Sullivan, 43, was Ebbers’s top deputy and later became the star witness against him. The reduced sentence, which includes three years’ probation, was a reward for cooperating with the government and testifying against Ebbers. Prosecutors said Sullivan was “perhaps the key factor” in convicting Ebbers, WorldCom’s former chief executive officer, of conspiracy and fraud. Ebbers was sentenced last month to 25 years in prison.
“I deeply regret my actions, and I sincerely apologize for the harm they have caused,” Sullivan told U.S. District Judge Barbara Jones in Manhattan federal court this morning. “I made horrible decisions. I did not stand up as the person I am.” Judge Jones called Sullivan “the architect of the fraud at WorldCom” and said his crimes “were of the highest magnitude.” She accepted the government’s recommendation for leniency as a reward for Sullivan’s cooperation. “He was an excellent witness,” she said.

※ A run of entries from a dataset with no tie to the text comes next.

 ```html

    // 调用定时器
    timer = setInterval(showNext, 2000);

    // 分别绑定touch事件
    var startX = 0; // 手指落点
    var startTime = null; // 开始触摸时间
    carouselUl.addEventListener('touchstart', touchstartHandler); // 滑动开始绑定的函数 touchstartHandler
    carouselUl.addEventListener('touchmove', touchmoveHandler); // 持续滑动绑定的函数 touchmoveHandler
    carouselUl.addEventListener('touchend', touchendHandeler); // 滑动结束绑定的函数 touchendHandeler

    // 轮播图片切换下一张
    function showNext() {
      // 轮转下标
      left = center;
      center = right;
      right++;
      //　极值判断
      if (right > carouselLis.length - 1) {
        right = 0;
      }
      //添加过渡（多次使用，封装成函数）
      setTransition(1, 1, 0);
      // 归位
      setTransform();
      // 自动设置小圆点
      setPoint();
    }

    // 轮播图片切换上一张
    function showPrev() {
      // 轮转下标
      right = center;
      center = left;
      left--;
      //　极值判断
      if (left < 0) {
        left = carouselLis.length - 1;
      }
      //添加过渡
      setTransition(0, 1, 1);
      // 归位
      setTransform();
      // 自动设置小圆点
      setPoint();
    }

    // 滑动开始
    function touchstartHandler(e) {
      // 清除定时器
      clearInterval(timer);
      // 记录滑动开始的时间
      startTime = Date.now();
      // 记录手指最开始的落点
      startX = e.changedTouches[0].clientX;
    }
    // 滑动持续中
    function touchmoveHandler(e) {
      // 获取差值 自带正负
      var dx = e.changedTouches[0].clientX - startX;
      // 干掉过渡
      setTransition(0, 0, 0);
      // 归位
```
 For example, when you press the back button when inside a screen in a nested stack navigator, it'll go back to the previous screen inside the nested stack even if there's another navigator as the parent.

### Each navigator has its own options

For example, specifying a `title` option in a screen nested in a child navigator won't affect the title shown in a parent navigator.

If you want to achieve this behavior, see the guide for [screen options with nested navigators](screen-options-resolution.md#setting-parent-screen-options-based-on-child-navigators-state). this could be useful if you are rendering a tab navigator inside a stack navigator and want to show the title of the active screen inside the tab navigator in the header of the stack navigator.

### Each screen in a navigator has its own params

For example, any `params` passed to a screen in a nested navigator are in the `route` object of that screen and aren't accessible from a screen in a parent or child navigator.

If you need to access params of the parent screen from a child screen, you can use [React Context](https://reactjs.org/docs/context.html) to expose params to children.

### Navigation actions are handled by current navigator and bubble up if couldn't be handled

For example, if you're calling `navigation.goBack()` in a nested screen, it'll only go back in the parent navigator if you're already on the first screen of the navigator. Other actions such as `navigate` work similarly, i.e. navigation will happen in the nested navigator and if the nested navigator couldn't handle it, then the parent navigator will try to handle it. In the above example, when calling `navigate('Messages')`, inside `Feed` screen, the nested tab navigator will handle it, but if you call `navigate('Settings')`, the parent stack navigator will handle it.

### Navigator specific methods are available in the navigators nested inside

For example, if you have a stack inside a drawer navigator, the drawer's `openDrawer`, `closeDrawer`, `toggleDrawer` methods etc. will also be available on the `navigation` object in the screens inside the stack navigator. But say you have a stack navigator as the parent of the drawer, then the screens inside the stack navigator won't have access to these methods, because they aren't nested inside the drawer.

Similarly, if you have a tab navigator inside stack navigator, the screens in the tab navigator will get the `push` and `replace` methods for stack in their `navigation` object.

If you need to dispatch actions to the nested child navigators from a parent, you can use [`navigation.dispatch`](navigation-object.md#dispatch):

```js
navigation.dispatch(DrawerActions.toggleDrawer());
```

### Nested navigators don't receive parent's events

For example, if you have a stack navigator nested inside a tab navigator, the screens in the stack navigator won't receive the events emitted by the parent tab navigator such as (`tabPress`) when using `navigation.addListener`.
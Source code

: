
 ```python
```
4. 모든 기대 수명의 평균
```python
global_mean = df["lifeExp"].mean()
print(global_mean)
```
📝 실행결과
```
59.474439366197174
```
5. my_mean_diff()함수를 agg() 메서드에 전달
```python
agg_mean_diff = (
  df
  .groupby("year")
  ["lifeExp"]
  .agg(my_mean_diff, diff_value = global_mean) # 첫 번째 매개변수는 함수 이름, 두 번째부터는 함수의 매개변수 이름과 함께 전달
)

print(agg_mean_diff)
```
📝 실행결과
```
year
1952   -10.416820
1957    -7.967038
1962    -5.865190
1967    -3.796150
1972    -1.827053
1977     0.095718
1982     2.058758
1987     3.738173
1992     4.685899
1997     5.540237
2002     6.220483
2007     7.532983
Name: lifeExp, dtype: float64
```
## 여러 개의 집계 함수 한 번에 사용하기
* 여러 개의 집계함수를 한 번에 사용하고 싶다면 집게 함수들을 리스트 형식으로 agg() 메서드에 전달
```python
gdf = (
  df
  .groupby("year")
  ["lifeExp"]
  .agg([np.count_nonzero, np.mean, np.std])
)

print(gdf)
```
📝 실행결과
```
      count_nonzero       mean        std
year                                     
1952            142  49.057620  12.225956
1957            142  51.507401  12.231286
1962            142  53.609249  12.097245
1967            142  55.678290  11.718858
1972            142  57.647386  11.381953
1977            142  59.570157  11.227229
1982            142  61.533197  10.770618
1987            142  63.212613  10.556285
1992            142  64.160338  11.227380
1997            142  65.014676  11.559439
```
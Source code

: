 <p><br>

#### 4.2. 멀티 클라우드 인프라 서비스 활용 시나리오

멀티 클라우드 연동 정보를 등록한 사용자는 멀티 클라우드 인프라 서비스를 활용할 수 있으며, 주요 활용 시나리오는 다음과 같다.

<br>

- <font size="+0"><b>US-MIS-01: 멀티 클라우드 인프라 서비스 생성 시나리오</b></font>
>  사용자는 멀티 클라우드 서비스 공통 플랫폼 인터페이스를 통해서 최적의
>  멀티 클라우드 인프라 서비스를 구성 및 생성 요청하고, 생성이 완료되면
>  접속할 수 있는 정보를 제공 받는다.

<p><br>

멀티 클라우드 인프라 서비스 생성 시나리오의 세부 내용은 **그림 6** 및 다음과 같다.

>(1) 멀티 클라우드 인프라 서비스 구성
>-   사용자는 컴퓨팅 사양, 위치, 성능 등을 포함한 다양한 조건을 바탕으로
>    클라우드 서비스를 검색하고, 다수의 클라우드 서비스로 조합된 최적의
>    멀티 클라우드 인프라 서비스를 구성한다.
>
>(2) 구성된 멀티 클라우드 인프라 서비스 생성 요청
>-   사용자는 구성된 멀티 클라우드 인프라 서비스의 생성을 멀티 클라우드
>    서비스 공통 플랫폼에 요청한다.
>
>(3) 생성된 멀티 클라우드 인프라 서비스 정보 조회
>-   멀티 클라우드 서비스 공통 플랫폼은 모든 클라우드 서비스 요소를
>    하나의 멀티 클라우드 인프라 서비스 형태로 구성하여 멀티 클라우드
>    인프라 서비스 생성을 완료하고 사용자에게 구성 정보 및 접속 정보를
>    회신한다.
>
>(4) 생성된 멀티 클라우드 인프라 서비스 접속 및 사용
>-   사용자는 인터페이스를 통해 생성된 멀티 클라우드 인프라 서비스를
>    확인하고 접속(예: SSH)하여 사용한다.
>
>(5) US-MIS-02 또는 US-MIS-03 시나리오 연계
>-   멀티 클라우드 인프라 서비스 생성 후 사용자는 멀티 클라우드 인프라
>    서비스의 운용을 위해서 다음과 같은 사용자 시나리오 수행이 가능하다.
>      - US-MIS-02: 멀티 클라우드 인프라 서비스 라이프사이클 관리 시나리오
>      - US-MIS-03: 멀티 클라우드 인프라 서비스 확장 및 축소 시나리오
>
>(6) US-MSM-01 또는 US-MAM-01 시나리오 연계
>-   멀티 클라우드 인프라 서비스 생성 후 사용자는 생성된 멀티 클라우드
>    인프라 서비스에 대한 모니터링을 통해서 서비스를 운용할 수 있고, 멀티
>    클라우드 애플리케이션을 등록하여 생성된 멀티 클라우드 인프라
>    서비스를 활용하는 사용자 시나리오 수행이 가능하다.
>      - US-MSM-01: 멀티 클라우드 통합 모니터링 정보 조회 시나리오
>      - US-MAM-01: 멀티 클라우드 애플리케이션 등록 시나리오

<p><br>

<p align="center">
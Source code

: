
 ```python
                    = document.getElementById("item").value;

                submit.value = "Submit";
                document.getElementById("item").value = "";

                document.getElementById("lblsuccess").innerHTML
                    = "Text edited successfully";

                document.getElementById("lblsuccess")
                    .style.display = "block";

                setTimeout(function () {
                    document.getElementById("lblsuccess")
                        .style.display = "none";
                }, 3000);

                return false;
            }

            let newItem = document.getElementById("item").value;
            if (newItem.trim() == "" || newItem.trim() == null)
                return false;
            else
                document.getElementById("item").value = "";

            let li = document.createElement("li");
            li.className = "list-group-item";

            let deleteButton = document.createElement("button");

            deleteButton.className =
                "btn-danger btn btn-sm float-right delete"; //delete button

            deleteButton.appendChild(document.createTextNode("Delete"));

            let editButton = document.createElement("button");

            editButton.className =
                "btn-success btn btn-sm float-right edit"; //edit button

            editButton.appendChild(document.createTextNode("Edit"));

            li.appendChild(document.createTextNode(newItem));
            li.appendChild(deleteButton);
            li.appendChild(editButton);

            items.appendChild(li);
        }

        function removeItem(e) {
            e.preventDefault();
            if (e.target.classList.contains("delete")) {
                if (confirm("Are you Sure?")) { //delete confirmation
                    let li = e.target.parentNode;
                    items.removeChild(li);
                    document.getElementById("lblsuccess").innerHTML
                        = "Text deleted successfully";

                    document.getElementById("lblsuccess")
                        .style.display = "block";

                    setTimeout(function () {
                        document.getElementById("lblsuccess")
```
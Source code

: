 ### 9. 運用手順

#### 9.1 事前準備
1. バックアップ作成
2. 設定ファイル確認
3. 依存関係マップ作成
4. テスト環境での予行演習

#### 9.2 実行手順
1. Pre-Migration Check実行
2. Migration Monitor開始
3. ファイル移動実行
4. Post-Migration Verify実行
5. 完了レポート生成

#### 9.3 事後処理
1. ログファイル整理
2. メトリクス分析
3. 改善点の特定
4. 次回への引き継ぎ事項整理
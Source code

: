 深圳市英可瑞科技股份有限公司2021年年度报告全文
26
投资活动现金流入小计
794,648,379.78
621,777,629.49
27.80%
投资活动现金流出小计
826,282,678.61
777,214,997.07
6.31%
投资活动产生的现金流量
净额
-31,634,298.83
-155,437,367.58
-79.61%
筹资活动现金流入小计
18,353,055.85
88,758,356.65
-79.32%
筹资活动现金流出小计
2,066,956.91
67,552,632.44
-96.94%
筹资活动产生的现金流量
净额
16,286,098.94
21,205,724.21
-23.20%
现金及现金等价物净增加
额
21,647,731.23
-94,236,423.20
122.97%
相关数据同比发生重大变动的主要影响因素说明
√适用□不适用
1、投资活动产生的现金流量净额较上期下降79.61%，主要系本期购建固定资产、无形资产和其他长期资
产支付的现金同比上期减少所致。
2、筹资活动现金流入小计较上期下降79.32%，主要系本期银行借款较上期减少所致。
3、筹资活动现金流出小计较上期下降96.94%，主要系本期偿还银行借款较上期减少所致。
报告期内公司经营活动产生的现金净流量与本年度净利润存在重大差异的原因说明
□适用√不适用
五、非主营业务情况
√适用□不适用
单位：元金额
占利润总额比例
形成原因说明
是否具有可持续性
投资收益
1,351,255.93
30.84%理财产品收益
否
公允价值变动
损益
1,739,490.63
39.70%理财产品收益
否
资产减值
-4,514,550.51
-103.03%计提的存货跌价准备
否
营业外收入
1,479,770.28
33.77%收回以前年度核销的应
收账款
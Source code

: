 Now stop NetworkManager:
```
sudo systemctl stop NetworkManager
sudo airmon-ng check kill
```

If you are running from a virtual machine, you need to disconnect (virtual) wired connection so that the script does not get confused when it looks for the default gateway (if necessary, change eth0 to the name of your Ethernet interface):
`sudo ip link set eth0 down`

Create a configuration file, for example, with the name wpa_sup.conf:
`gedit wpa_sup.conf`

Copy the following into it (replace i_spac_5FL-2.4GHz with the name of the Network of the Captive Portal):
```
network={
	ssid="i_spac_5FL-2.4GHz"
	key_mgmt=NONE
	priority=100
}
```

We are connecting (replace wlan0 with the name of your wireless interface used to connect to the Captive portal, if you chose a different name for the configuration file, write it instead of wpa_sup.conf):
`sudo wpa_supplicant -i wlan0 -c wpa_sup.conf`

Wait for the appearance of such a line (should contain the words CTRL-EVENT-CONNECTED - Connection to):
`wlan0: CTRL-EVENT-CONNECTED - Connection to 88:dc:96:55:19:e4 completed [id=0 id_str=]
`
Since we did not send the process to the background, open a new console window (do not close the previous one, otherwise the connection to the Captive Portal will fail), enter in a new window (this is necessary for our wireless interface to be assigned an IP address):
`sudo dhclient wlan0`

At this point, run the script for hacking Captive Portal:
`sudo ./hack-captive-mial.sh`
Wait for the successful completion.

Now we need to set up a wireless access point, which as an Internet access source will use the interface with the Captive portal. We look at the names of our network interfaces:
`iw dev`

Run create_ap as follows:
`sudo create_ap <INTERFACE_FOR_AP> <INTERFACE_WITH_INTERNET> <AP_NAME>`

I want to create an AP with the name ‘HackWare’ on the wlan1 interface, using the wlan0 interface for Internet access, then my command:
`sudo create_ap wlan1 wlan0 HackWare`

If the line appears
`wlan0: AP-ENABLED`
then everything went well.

The judge said she took into account that Sullivan’s father has Parkinson’s disease, and that his wife, who’s suffering from diabetes, will need to care for the couple’s 4-year-old adopted daughter. Judge Jones said she reduced Sullivan’s sentence accordingly. Under sentencing guidelines, he could have received a term ranging from almost 22 years in prison to a maximum of 27 years and three months. Over seven days on the witness stand in February, Sullivan told jurors he repeatedly warned Ebbers that WorldCom accountants were making false entries so the company could hit its financial targets. Ebbers refused to inform investors about the company’s slowing growth, Sullivan said.
WorldCom, the no. 2 American long-distance company, collapsed in 2002 after disclosing that it inflated revenue and hid expenses to meet expectations.